Auch zu Geschäftspraktiken einiger Weltkonzerne soll es genaue Informationen geben. Das neue Datenleck wurde von den Autoren „Paradise Papers“getauft. Insgesamt waren mehr als 90 Medien beteiligt, in Deutschland neben der „SZ“auch der Norddeutsche Rundfunk (NDR) sowie der Westdeutsche Rundfunk (WDR). Die Daten wurden demnach über ein Jahr lang ausgewertet.
Die auf den Bermudas ansässige Anwaltskanzlei Appleby hatte vor wenigen Tagen eingeräumt, dass möglicherweise illegal Datenmaterial dem ICIJ zugespielt worden sei; man habe entsprechende Medienanfragen bekommen.
Die Firma betont, auf legale Offshore-Praktiken zu setzen und im Einklang mit den Gesetzen zu handeln. Man nehme alle Vorwürfe „extrem ernst“.

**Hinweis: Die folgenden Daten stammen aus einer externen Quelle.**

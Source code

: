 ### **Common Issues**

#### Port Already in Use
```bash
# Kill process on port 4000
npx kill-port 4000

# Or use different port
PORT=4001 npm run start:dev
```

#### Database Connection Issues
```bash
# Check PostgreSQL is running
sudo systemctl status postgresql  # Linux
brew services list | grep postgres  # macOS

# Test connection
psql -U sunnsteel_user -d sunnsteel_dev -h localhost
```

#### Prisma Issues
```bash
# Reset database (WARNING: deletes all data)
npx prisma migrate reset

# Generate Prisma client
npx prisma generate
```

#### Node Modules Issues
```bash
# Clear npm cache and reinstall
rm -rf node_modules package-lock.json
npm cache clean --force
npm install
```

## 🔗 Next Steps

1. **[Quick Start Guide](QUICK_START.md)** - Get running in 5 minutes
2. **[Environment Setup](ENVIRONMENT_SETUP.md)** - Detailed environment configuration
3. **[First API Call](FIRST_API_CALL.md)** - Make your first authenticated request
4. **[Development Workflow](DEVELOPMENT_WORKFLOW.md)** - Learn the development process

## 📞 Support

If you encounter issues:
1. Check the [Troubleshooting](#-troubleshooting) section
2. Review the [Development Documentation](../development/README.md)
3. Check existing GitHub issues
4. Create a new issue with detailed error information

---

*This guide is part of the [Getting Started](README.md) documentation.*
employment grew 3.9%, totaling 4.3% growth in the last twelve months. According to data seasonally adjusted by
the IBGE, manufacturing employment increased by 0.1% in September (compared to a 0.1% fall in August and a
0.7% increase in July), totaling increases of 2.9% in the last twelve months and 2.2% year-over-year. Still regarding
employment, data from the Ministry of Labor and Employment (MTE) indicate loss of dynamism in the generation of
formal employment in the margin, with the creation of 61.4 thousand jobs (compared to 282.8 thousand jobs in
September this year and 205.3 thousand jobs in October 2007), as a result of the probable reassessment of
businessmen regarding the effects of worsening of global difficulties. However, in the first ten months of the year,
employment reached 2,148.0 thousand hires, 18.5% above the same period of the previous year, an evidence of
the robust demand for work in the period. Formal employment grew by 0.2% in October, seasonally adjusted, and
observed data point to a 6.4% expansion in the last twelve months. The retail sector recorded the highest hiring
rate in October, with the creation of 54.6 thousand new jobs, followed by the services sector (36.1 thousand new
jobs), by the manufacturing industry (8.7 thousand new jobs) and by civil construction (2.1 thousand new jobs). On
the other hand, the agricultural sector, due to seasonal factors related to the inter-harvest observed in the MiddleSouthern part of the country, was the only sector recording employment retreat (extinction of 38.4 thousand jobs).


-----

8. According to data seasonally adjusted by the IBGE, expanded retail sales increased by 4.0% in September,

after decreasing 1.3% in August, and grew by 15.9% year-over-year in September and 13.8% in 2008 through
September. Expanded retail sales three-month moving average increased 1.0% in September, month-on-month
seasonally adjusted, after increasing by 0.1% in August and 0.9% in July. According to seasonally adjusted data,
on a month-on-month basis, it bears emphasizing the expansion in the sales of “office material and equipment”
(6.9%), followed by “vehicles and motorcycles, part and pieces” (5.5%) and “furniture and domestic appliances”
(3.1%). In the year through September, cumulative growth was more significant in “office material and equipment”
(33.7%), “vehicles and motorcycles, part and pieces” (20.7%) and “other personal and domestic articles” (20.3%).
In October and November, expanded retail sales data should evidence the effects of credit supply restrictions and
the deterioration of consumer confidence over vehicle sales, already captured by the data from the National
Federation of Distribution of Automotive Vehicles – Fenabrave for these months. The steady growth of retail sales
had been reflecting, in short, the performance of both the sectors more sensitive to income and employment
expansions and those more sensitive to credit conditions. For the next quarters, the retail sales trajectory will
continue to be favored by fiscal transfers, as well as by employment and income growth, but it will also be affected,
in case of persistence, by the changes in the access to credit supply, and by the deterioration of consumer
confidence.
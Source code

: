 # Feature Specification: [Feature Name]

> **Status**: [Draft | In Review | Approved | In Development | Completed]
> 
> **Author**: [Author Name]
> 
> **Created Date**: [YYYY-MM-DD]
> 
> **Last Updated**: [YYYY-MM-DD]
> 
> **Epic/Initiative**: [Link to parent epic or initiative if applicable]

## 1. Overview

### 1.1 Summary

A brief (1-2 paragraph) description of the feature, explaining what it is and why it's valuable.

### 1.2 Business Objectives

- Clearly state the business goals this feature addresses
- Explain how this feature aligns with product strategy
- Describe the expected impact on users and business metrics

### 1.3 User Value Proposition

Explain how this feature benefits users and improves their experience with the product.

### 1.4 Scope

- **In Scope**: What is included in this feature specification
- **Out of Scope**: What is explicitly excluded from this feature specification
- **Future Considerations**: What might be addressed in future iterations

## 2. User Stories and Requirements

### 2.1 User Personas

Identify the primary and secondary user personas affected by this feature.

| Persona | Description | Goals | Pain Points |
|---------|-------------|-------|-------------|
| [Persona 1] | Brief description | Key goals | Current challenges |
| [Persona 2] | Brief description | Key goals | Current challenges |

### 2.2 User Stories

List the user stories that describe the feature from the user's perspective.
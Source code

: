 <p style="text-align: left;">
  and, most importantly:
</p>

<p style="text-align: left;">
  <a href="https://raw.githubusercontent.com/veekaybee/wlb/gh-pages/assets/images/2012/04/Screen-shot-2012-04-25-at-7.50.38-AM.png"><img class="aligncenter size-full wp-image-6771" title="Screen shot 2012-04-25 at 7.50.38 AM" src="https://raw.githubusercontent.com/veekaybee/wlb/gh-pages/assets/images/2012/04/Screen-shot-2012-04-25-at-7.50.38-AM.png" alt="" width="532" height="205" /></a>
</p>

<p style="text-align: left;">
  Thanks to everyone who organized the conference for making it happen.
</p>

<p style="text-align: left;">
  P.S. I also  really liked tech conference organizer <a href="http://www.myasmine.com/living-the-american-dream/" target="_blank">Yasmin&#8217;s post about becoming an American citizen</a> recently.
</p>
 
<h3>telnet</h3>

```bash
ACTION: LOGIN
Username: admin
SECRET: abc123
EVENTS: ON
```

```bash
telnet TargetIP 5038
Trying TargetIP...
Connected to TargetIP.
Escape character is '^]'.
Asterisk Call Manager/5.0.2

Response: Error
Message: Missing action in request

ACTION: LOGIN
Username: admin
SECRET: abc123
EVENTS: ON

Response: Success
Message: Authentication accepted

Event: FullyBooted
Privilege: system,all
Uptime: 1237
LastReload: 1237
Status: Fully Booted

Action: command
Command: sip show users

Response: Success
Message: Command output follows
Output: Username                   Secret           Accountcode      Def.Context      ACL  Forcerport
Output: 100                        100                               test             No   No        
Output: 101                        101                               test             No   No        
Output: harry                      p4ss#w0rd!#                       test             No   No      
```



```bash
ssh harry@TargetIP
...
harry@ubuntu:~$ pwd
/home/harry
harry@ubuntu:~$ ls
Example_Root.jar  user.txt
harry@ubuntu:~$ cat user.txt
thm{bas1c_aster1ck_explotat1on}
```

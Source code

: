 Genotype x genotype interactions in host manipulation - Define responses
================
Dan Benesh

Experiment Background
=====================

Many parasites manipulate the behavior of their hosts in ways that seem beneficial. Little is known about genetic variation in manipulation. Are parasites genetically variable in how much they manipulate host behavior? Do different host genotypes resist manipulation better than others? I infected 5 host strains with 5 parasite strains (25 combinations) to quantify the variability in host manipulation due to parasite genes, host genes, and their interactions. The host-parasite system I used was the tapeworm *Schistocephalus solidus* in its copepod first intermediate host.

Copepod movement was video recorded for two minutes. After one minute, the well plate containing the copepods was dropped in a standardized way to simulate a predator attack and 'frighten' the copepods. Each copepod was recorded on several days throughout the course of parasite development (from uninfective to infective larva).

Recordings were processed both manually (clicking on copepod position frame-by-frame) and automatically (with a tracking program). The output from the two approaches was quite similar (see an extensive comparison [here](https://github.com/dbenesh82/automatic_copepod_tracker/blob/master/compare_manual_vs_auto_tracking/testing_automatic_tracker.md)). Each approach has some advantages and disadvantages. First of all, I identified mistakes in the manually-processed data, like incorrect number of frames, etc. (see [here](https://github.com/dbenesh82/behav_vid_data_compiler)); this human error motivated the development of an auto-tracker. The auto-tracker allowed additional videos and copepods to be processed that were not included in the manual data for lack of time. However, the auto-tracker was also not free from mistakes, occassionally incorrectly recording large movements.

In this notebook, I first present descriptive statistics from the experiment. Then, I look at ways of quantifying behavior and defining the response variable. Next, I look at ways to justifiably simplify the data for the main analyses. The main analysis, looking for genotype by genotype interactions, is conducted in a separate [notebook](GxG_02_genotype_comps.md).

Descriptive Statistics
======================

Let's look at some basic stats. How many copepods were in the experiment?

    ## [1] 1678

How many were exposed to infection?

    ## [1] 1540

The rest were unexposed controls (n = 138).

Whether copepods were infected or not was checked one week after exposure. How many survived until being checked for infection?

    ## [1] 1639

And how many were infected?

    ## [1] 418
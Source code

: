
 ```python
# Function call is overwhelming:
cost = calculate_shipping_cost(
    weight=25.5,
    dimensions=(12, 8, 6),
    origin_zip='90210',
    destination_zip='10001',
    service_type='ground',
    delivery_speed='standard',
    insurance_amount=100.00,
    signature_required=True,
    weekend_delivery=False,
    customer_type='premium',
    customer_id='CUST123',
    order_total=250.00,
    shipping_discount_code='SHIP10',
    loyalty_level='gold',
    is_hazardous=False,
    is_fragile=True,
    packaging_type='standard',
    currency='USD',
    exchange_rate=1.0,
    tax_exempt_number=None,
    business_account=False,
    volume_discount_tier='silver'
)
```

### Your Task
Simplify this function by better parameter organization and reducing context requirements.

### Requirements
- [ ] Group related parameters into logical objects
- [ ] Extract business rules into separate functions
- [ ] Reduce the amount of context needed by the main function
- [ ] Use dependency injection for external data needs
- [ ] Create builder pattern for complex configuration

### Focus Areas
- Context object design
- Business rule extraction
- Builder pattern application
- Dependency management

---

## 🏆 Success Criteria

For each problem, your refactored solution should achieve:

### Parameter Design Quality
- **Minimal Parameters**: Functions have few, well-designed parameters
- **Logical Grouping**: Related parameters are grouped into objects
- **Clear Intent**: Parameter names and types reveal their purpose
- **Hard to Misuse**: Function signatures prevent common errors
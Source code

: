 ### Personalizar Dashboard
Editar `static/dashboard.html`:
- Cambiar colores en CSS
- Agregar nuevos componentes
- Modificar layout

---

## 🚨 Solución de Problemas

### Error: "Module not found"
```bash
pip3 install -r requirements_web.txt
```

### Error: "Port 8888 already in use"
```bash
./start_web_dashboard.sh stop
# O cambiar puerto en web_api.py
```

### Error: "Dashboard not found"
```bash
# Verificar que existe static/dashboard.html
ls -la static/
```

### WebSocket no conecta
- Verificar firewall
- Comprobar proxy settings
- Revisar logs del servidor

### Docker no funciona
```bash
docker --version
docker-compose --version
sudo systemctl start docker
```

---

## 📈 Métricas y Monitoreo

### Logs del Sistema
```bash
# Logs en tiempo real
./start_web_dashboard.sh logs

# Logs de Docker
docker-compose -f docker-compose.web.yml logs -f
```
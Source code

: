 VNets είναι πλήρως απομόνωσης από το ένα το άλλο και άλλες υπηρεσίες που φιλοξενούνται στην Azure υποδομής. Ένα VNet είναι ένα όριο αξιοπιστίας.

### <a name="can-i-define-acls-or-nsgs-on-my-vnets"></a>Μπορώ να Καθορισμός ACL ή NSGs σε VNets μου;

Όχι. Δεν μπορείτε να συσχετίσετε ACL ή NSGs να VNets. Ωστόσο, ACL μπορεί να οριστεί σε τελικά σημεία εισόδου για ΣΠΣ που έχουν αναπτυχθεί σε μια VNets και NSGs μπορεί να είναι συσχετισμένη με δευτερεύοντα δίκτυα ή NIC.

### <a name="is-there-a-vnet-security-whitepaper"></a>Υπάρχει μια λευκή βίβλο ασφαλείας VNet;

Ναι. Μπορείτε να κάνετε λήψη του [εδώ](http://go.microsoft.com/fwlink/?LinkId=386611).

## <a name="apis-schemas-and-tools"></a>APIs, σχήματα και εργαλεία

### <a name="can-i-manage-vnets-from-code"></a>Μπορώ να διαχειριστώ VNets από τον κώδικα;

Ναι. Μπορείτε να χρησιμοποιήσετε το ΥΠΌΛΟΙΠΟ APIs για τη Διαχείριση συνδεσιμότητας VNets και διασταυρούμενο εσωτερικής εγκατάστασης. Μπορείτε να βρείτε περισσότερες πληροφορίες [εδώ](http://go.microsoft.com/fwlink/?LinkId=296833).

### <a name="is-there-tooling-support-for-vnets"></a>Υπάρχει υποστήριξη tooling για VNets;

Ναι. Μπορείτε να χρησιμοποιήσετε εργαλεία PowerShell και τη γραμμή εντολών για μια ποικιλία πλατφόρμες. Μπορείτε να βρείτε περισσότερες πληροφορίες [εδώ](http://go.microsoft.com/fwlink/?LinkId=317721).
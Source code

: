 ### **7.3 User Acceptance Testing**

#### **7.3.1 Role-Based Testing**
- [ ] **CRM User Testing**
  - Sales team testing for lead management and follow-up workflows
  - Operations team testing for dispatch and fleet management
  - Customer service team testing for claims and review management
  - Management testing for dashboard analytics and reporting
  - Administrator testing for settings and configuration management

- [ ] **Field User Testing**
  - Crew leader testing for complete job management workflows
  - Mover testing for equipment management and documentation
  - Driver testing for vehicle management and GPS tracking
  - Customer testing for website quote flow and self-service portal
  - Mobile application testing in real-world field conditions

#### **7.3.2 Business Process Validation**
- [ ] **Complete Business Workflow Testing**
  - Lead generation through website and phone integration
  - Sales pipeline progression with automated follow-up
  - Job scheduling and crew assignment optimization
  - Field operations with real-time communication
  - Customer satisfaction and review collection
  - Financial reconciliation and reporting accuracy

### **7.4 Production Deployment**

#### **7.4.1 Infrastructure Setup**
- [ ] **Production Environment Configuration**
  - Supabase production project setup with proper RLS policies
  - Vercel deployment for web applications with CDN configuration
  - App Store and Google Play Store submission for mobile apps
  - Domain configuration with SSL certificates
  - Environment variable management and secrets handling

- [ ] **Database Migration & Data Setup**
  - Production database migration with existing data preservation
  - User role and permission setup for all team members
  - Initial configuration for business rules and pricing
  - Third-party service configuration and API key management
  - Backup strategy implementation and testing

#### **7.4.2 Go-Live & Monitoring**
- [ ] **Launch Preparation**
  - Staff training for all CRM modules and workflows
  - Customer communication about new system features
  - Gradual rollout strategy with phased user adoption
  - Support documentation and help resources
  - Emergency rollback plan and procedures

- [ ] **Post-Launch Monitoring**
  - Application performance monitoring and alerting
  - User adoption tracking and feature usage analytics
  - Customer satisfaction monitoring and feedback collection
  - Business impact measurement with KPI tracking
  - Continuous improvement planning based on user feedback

Nach sorgsamer und intensiver Prüfung sei man aber zu dem Ergebnis gekommen, dass es keinerlei Belege für Fehlverhalten seitens der Firma oder ihrer Klienten gebe. Appleby sprach nicht von einem Datenleck, sondern von einem illegalen „Cyber-Angriff“.
Besonders in den Fokus wird von der „Süddeutschen Zeitung“und den anderen beteiligten internationalen Medien US-Handelsminister Wilbur Ross gerückt. Er profitiere als Privatmann von Geschäften mit einer Firma, die dem Schwiegersohn des russischen Präsidenten Wladimir Putin und Kreml-nahen Geschäftsleuten gehöre. Sonderermittler Robert Mueller untersucht derzeit mögliche Kontakte der USRegierung nach Russland im Vorfeld der US-Präsidentschaftswahl und eine mögliche Beeinflussung aus Moskau, um dem Trump-Lager zum Sieg zu verhelfen.
Im Fall des US-Handelsministers soll es um eine Beteiligung an einer Reederei gehen, zu deren Großkunden der russische Energiekonzern Sibur gehöre. Navigator habe seit 2014 mit Sibur Geschäfte im Wert von mehr als 68 Millionen Dollar abgewickelt. Allerdings bleibe unklar, wie stark Ross hier engagiert sei. Es ist bekannt, dass der Milliardär große Investments im Schifffahrtsbereich hat und das Thema Offshore-Firmen war auch bereits ein Thema bei seinem Bestätigungsverfahren im Senat. Ross bestreitet nach Angaben der Zeitung, dass seine Geldanlage Einfluss auf seine Amtsführung habe.
Die „Panama Papers“-Enthüllungen führten 2016 weltweit zu Ermittlungen. Unterlagen der panamaischen Anwaltskanzlei Mossack Fonseca, die von ICIJ-Journalisten weltweit ausgewertet wurden, zeigten, dass zahlreiche Politiker, Sportler und andere Prominente Vermögen in Offshore-Firmen hielten – was nicht unbedingt strafbar ist. Die 11,5 Millionen Dateien umfassten E-Mails, Urkunden und Kontoauszüge zu 214 000 Gesellschaften vor allem in der Karibik.
Das ICIJ erhielt für die Enthüllungen der „Panama Papers“2017 die höchste Auszeichnung im US-Journalismus, den Pullitzer Preis.